- Activity
Count each line below that has the word "Generator" in it, and give only the total.

- Data extracts
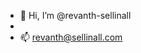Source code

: - 👋 Hi, I’m @revanth-sellinall
- 
- 📫 revanth@sellinall.com

<!---
revanth-sellinall/revanth-sellinall is a ✨ special ✨ repository because its `README.md` (this file) appears on your GitHub profile.
You can click the Preview link to take a look at your changes.
--->
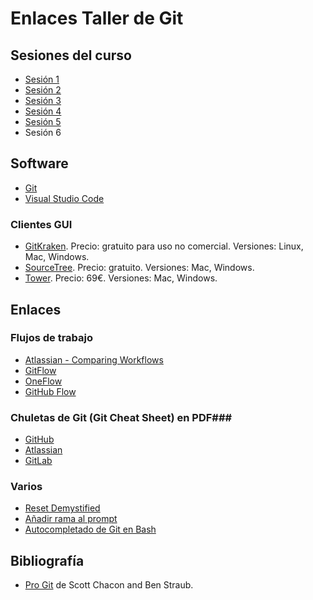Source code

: # Enlaces Taller de Git

## Sesiones del curso ##

- [Sesión 1](https://domingogallardo.github.io/curso-git/sesion01/index.html)
- [Sesión 2](https://domingogallardo.github.io/curso-git/sesion02/index.html)
- [Sesión 3](https://domingogallardo.github.io/curso-git/sesion03/index.html)
- [Sesión 4](https://domingogallardo.github.io/curso-git/sesion04/index.html)
- [Sesión 5](https://domingogallardo.github.io/curso-git/sesion05/index.html)
- Sesión 6

## Software ##

- [Git](https://git-scm.com/downloads)
- [Visual Studio Code](https://code.visualstudio.com)

### Clientes GUI ###

- [GitKraken](https://www.gitkraken.com/). Precio: gratuito para uso
  no comercial. Versiones: Linux, Mac,
  Windows.
- [SourceTree](https://www.sourcetreeapp.com/). Precio: gratuito. Versiones: Mac,
  Windows.
- [Tower](https://www.git-tower.com/). Precio: 69€. Versiones: Mac, Windows.

## Enlaces ##

### Flujos de trabajo ###

- [Atlassian - Comparing Workflows](https://www.atlassian.com/git/tutorials/comparing-workflows)
- [GitFlow](http://nvie.com/posts/a-successful-git-branching-model/)
- [OneFlow](http://endoflineblog.com/oneflow-a-git-branching-model-and-workflow)
- [GitHub Flow](http://scottchacon.com/2011/08/31/github-flow.html)

### Chuletas de Git (Git Cheat Sheet) en PDF###

- [GitHub](https://education.github.com/git-cheat-sheet-education.pdf)
- [Atlassian](https://www.atlassian.com/dam/jcr:8132028b-024f-4b6b-953e-e68fcce0c5fa/atlassian-git-cheatsheet.pdf)
- [GitLab](https://gitlab.com/gitlab-com/marketing/raw/master/design/print/git-cheatsheet/print-pdf/git-cheatsheet.pdf)
  
### Varios ###
 
- [Reset Demystified](https://git-scm.com/blog)
- [Añadir rama al prompt](https://coderwall.com/p/fasnya/add-git-branch-name-to-bash-prompt)
- [Autocompletado de Git en Bash](https://github.com/bobthecow/git-flow-completion/wiki/Install-Bash-git-completion)

## Bibliografía ##

- [Pro Git](https://git-scm.com/book/en/v2) de Scott Chacon and Ben Straub.

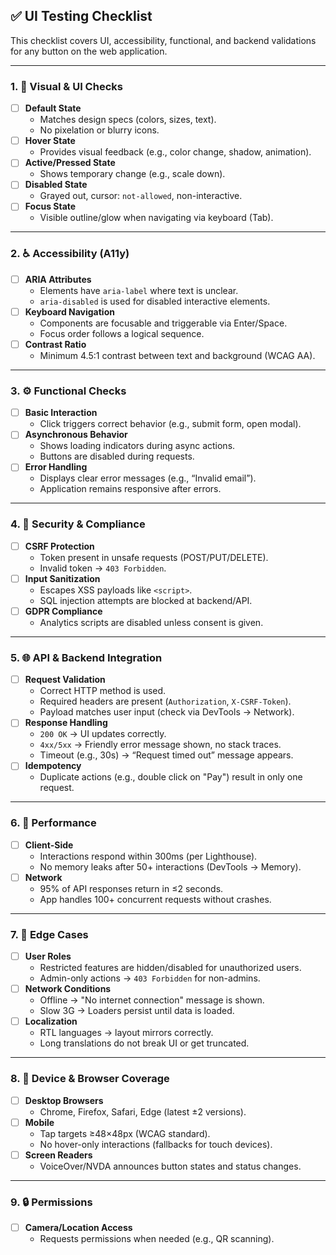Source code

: ## ✅ UI Testing Checklist

This checklist covers UI, accessibility, functional, and backend validations for any button on the web application.

---

### 1. 🎨 Visual & UI Checks

- [ ] **Default State**
    - Matches design specs (colors, sizes, text).
    - No pixelation or blurry icons.
- [ ] **Hover State**
    - Provides visual feedback (e.g., color change, shadow, animation).
- [ ] **Active/Pressed State**
    - Shows temporary change (e.g., scale down).
- [ ] **Disabled State**
    - Grayed out, cursor: `not-allowed`, non-interactive.
- [ ] **Focus State**
    - Visible outline/glow when navigating via keyboard (Tab).

---

### 2. ♿ Accessibility (A11y)

- [ ] **ARIA Attributes**
    - Elements have `aria-label` where text is unclear.
    - `aria-disabled` is used for disabled interactive elements.
- [ ] **Keyboard Navigation**
    - Components are focusable and triggerable via Enter/Space.
    - Focus order follows a logical sequence.
- [ ] **Contrast Ratio**
    - Minimum 4.5:1 contrast between text and background (WCAG AA).

---

### 3. ⚙️ Functional Checks

- [ ] **Basic Interaction**
    - Click triggers correct behavior (e.g., submit form, open modal).
- [ ] **Asynchronous Behavior**
    - Shows loading indicators during async actions.
    - Buttons are disabled during requests.
- [ ] **Error Handling**
    - Displays clear error messages (e.g., “Invalid email”).
    - Application remains responsive after errors.

---

### 4. 🔐 Security & Compliance

- [ ] **CSRF Protection**
    - Token present in unsafe requests (POST/PUT/DELETE).
    - Invalid token → `403 Forbidden`.
- [ ] **Input Sanitization**
    - Escapes XSS payloads like `<script>`.
    - SQL injection attempts are blocked at backend/API.
- [ ] **GDPR Compliance**
    - Analytics scripts are disabled unless consent is given.

---

### 5. 🌐 API & Backend Integration

- [ ] **Request Validation**
    - Correct HTTP method is used.
    - Required headers are present (`Authorization`, `X-CSRF-Token`).
    - Payload matches user input (check via DevTools → Network).
- [ ] **Response Handling**
    - `200 OK` → UI updates correctly.
    - `4xx/5xx` → Friendly error message shown, no stack traces.
    - Timeout (e.g., 30s) → “Request timed out” message appears.
- [ ] **Idempotency**
    - Duplicate actions (e.g., double click on "Pay") result in only one request.

---

### 6. 🚀 Performance

- [ ] **Client-Side**
    - Interactions respond within 300ms (per Lighthouse).
    - No memory leaks after 50+ interactions (DevTools → Memory).
- [ ] **Network**
    - 95% of API responses return in ≤2 seconds.
    - App handles 100+ concurrent requests without crashes.

---

### 7. 🧪 Edge Cases

- [ ] **User Roles**
    - Restricted features are hidden/disabled for unauthorized users.
    - Admin-only actions → `403 Forbidden` for non-admins.
- [ ] **Network Conditions**
    - Offline → "No internet connection" message is shown.
    - Slow 3G → Loaders persist until data is loaded.
- [ ] **Localization**
    - RTL languages → layout mirrors correctly.
    - Long translations do not break UI or get truncated.

---

### 8. 📱 Device & Browser Coverage

- [ ] **Desktop Browsers**
    - Chrome, Firefox, Safari, Edge (latest ±2 versions).
- [ ] **Mobile**
    - Tap targets ≥48×48px (WCAG standard).
    - No hover-only interactions (fallbacks for touch devices).
- [ ] **Screen Readers**
    - VoiceOver/NVDA announces button states and status changes.

---

### 9. 🔒 Permissions

- [ ] **Camera/Location Access**
    - Requests permissions when needed (e.g., QR scanning).  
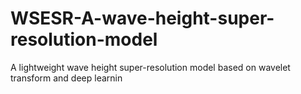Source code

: # WSESR-A-wave-height-super-resolution-model
A lightweight wave height super-resolution model based on wavelet transform and deep learnin
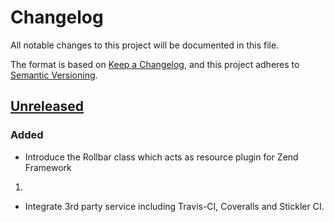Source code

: # Changelog
All notable changes to this project will be documented in this file.

The format is based on [Keep a Changelog](https://keepachangelog.com/en/1.0.0/),
and this project adheres to [Semantic Versioning](https://semver.org/spec/v2.0.0.html).

## [Unreleased]
### Added
- Introduce the Rollbar class which acts as resource plugin for Zend Framework
1.
- Integrate 3rd party service including Travis-CI, Coveralls and Stickler
CI.

[Unreleased]: https://github.com/Gasol/zend-rollbar-resource/commits/master
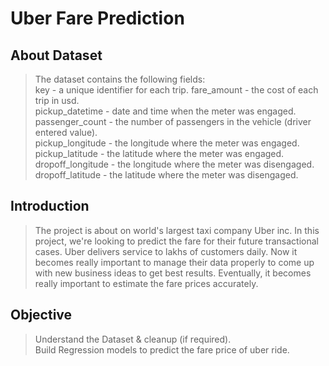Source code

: # Uber Fare Prediction

## About Dataset

> The dataset contains the following fields:  
key - a unique identifier for each trip. 
fare_amount - the cost of each trip in usd.  
pickup_datetime - date and time when the meter was engaged.  
passenger_count - the number of passengers in the vehicle (driver entered value).  
pickup_longitude - the longitude where the meter was engaged.  
pickup_latitude - the latitude where the meter was engaged.  
dropoff_longitude - the longitude where the meter was disengaged.  
dropoff_latitude - the latitude where the meter was disengaged.  

## Introduction

> The project is about on world's largest taxi company Uber inc. In this project, we're looking to predict the fare for their future transactional cases. Uber delivers service to lakhs of customers daily. Now it becomes really important to manage their data properly to come up with new business ideas to get best results. Eventually, it becomes really important to estimate the fare prices accurately.

## Objective

> Understand the Dataset & cleanup (if required).  
Build Regression models to predict the fare price of uber ride.
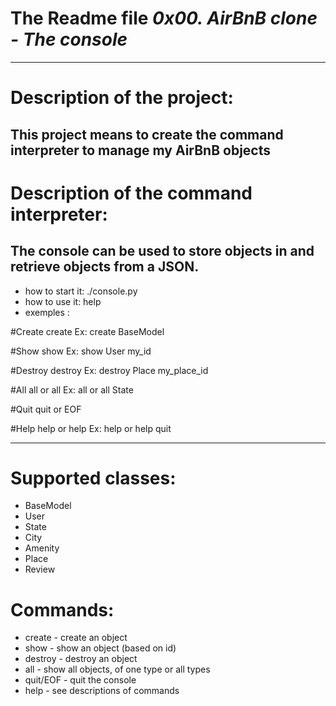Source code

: # The Readme file *0x00. AirBnB clone - The console*
------------------------------------------------------------------------------
# Description of the project: 
This project means to create the command interpreter to manage my AirBnB objects
-------------------------------------------------------------------------------

# Description of the command interpreter:
The console can be used to store objects in and retrieve objects from a JSON.
-------------------------------------------------------------------------------
- how to start it: ./console.py
- how to use it: help
- exemples :


#Create
create <class name> Ex: create BaseModel

#Show
show <class name> <object id> Ex: show User my_id

#Destroy
destroy <class name> <object id> Ex: destroy Place my_place_id

#All
all or all <class name> Ex: all or all State

#Quit
quit or EOF

#Help
help or help <command> Ex: help or help quit



-------------------------------------------------------------------------------
# Supported classes:
- BaseModel
- User
- State
- City
- Amenity
- Place
- Review
# Commands:
- create - create an object
- show - show an object (based on id)
- destroy - destroy an object
- all - show all objects, of one type or all types
- quit/EOF - quit the console
- help - see descriptions of commands
 
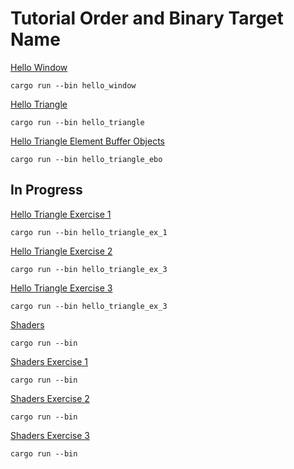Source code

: # Tutorial Order and Binary Target Name

[Hello Window]()

`cargo run --bin hello_window`

[Hello Triangle]()

`cargo run --bin hello_triangle`

[Hello Triangle Element Buffer Objects]()

`cargo run --bin hello_triangle_ebo`

## In Progress

[Hello Triangle Exercise 1]()

`cargo run --bin hello_triangle_ex_1`

[Hello Triangle Exercise 2]()

`cargo run --bin hello_triangle_ex_3`

[Hello Triangle Exercise 3]()

`cargo run --bin hello_triangle_ex_3`

[Shaders]()

`cargo run --bin`

[Shaders Exercise 1]()

`cargo run --bin`

[Shaders Exercise 2]()

`cargo run --bin`

[Shaders Exercise 3]()

`cargo run --bin`
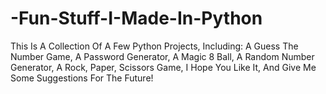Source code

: # -Fun-Stuff-I-Made-In-Python
This Is A Collection Of A Few Python Projects, Including:
A Guess The Number Game, 
A Password Generator, 
A Magic 8 Ball, 
A Random Number Generator, 
A Rock, Paper, Scissors Game, 
I Hope You Like It, And Give Me Some Suggestions For The Future!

- Result of this exercise
2